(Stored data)
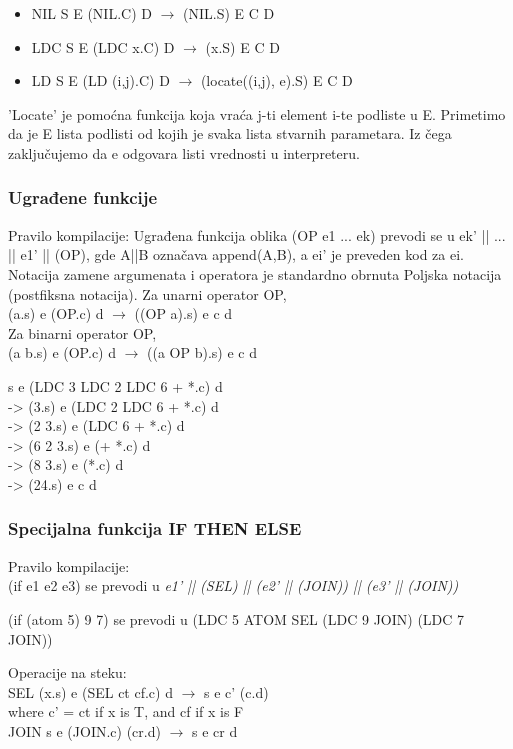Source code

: \begin{primer}
\begin{itemize}
\item NIL S E (NIL.C) D $\rightarrow$ (NIL.S) E C D\\
\item LDC S E (LDC x.C) D $\rightarrow$ (x.S) E C D\\
\item LD S E (LD (i,j).C) D $\rightarrow$ (locate((i,j), e).S) E C D\\
\end{itemize}
\end{primer}
'Locate' je pomoćna funkcija koja vraća j-ti element i-te podliste u E. Primetimo da je E lista podlisti od kojih je svaka lista stvarnih parametara. Iz čega zaključujemo da e odgovara listi vrednosti u interpreteru.

\subsubsection{Ugrađene funkcije}
Pravilo kompilacije: Ugrađena funkcija oblika (OP e1 ... ek) prevodi se u ek' || ... || e1' || (OP), gde A||B označava append(A,B), a ei' je preveden kod za ei. Notacija zamene argumenata i operatora je standardno obrnuta Poljska notacija (postfiksna notacija).
Za unarni operator OP,\\
(a.s) e (OP.c) d $\rightarrow$ ((OP a).s) e c d\\
Za binarni operator OP,\\
(a b.s) e (OP.c) d $\rightarrow$ ((a OP b).s) e c d
\begin{primer}
s e (LDC 3 LDC 2 LDC 6 + *.c) d\\
-> (3.s) e (LDC 2 LDC 6 + *.c) d\\
-> (2 3.s) e (LDC 6 + *.c) d\\
-> (6 2 3.s) e (+ *.c) d\\
-> (8 3.s) e (*.c) d\\
-> (24.s) e c d\\
\end{primer}
\subsubsection{Specijalna funkcija IF THEN ELSE}
Pravilo kompilacije:\\
(if e1 e2 e3) se prevodi u {\em e1' || (SEL) || (e2' || (JOIN)) || (e3' || (JOIN))}\\
\begin{primer}
(if (atom 5) 9 7) se prevodi u (LDC 5 ATOM SEL (LDC 9 JOIN) (LDC 7 JOIN))\\
\end{primer}
Operacije na steku:\\
SEL (x.s) e (SEL ct cf.c) d $\rightarrow$ s e c' (c.d)\\
where c' = ct if x is T, and cf if x is F\\
JOIN s e (JOIN.c) (cr.d) $\rightarrow$ s e cr d\\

Work required → Scan the entries above for the string "kompilacije", and copy every line where it turns up.

Expected answer →
Pravilo kompilacije: Ugrađena funkcija oblika (OP e1 ... ek) prevodi se u ek' || ... || e1' || (OP), gde A||B označava append(A,B), a ei' je preveden kod za ei. Notacija zamene argumenata i operatora je standardno obrnuta Poljska notacija (postfiksna notacija).
Pravilo kompilacije:\\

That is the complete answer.